When we talk in the Woodson about “the glass plate negatives” we all know what that means: a couple of boxes of pictures taken on campus just before and during the formal opening ceremonies in 1912. This is the source of the iconic images of the opening that we’ve all seen many times, This one, for example:
But today, through a convoluted series of tiny accidents we rediscovered a completely different collection of glass plate negatives (or rather, two collections). They’d been sitting in a back corner of the vault on a bottom shelf, snug and cozy, where no one had paid any attention to them for a very long time. I would guess it’s been almost fifteen years since anyone has looked at them and this morning was the first time I’d ever laid eyes on them myself. There are a lot of images here, more than I could look at in a day, easily more than a hundred. I’m still reeling.

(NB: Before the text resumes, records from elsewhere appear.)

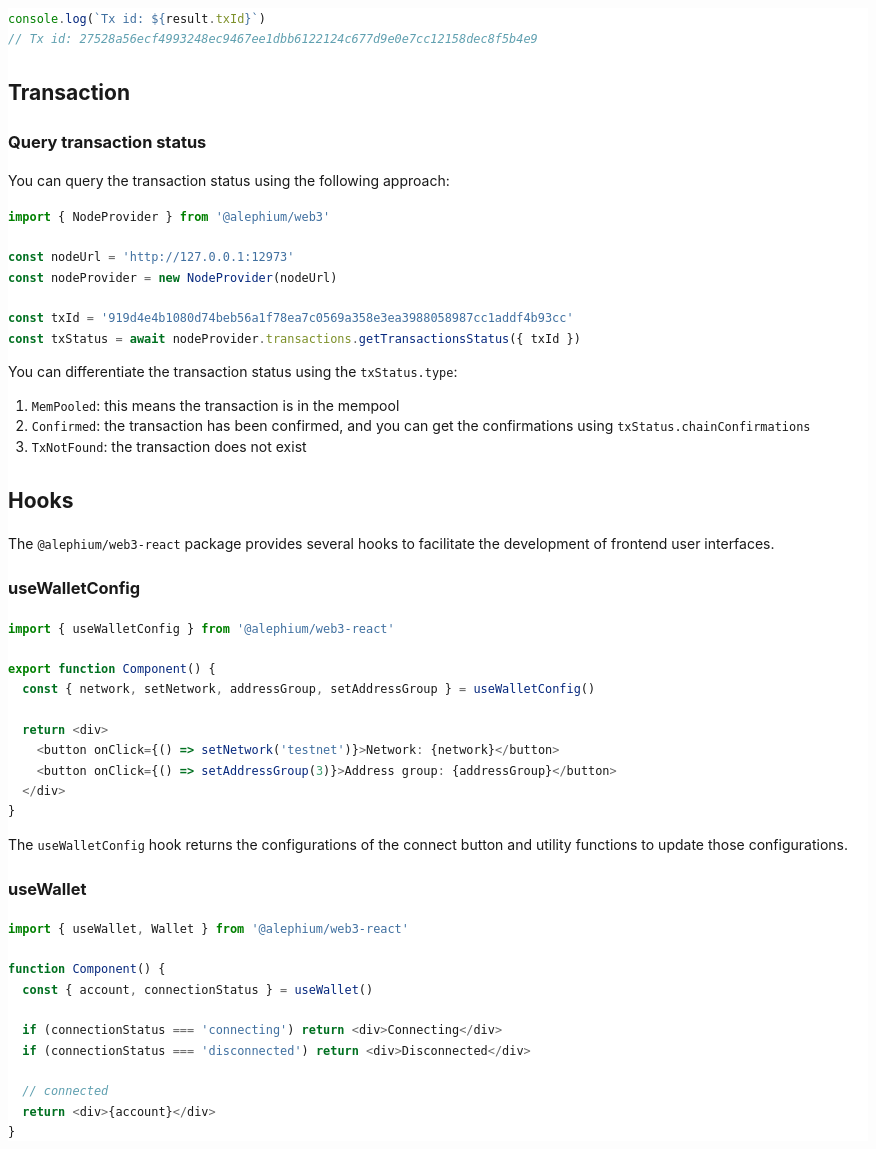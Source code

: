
 ```typescript
console.log(`Tx id: ${result.txId}`)
// Tx id: 27528a56ecf4993248ec9467ee1dbb6122124c677d9e0e7cc12158dec8f5b4e9
```

## Transaction

### Query transaction status

You can query the transaction status using the following approach:

```typescript
import { NodeProvider } from '@alephium/web3'

const nodeUrl = 'http://127.0.0.1:12973'
const nodeProvider = new NodeProvider(nodeUrl)

const txId = '919d4e4b1080d74beb56a1f78ea7c0569a358e3ea3988058987cc1addf4b93cc'
const txStatus = await nodeProvider.transactions.getTransactionsStatus({ txId })
```

You can differentiate the transaction status using the `txStatus.type`:

1. `MemPooled`: this means the transaction is in the mempool
2. `Confirmed`: the transaction has been confirmed, and you can get the confirmations using `txStatus.chainConfirmations`
3. `TxNotFound`: the transaction does not exist

## Hooks

The `@alephium/web3-react` package provides several hooks to facilitate the development of frontend user interfaces.

### useWalletConfig

```typescript
import { useWalletConfig } from '@alephium/web3-react'

export function Component() {
  const { network, setNetwork, addressGroup, setAddressGroup } = useWalletConfig()

  return <div>
    <button onClick={() => setNetwork('testnet')}>Network: {network}</button>
    <button onClick={() => setAddressGroup(3)}>Address group: {addressGroup}</button>
  </div>
}
```

The `useWalletConfig` hook returns the configurations of the connect button and utility functions to update those configurations.

### useWallet

```typescript
import { useWallet, Wallet } from '@alephium/web3-react'

function Component() {
  const { account, connectionStatus } = useWallet()

  if (connectionStatus === 'connecting') return <div>Connecting</div>
  if (connectionStatus === 'disconnected') return <div>Disconnected</div>

  // connected
  return <div>{account}</div>
}
```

Much of what I saw comes from the late 1920s and early 1930s. There are some stunning photos (including some surprising nudity) and I’ll put more of them up as we go, but I’ll start with one of my favorites so far:
That’s Max Freund, who came to Rice to chair the German Department in 1925 and was a presence around campus even after his retirement until his death in 1980 at the age of 101. As I thought about how a picture like this might come to be taken, I wondered if he was sitting for a Campanile photo. In fact, he was. Campanile pictures are fuzzy, but note the tie, which is the same in both images:
Close examination of the 1930 Campanile turned up quite a few of the images I saw today. This is fortuitous–it allows me to identify people and generally make better sense of what I’m looking at.
What a great day.
Bonus: If you think it’s all quiet and calm in the archives, you are mistaken. That’s a lot of boxes, even for us.